Within the listing below, please show every line carrying the string "muupan".

---------- Records for the exercise ----------

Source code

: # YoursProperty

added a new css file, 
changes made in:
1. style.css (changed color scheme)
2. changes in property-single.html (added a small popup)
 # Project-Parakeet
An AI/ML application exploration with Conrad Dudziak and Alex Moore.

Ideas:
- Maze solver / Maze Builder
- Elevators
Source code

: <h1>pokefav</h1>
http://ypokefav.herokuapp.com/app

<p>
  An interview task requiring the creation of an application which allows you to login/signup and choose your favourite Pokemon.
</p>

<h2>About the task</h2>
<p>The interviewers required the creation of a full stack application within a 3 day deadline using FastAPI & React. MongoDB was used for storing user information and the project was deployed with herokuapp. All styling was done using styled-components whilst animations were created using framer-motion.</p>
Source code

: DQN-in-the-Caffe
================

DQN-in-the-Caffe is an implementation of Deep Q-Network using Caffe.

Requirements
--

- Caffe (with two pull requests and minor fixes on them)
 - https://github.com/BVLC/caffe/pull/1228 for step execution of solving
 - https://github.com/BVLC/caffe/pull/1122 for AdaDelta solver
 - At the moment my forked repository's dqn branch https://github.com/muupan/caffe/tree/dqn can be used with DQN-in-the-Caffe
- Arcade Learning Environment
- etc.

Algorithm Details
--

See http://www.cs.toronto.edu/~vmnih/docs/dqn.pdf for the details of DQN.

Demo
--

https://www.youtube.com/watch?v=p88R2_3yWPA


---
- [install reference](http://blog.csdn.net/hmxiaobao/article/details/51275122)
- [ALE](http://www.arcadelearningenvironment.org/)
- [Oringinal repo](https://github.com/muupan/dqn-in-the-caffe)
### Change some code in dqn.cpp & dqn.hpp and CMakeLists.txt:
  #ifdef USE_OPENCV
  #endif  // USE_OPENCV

----------

• [Answer to this task]:
 - At the moment my forked repository's dqn branch https://github.com/muupan/caffe/tree/dqn can be used with DQN-in-the-Caffe
- [Oringinal repo](https://github.com/muupan/dqn-in-the-caffe)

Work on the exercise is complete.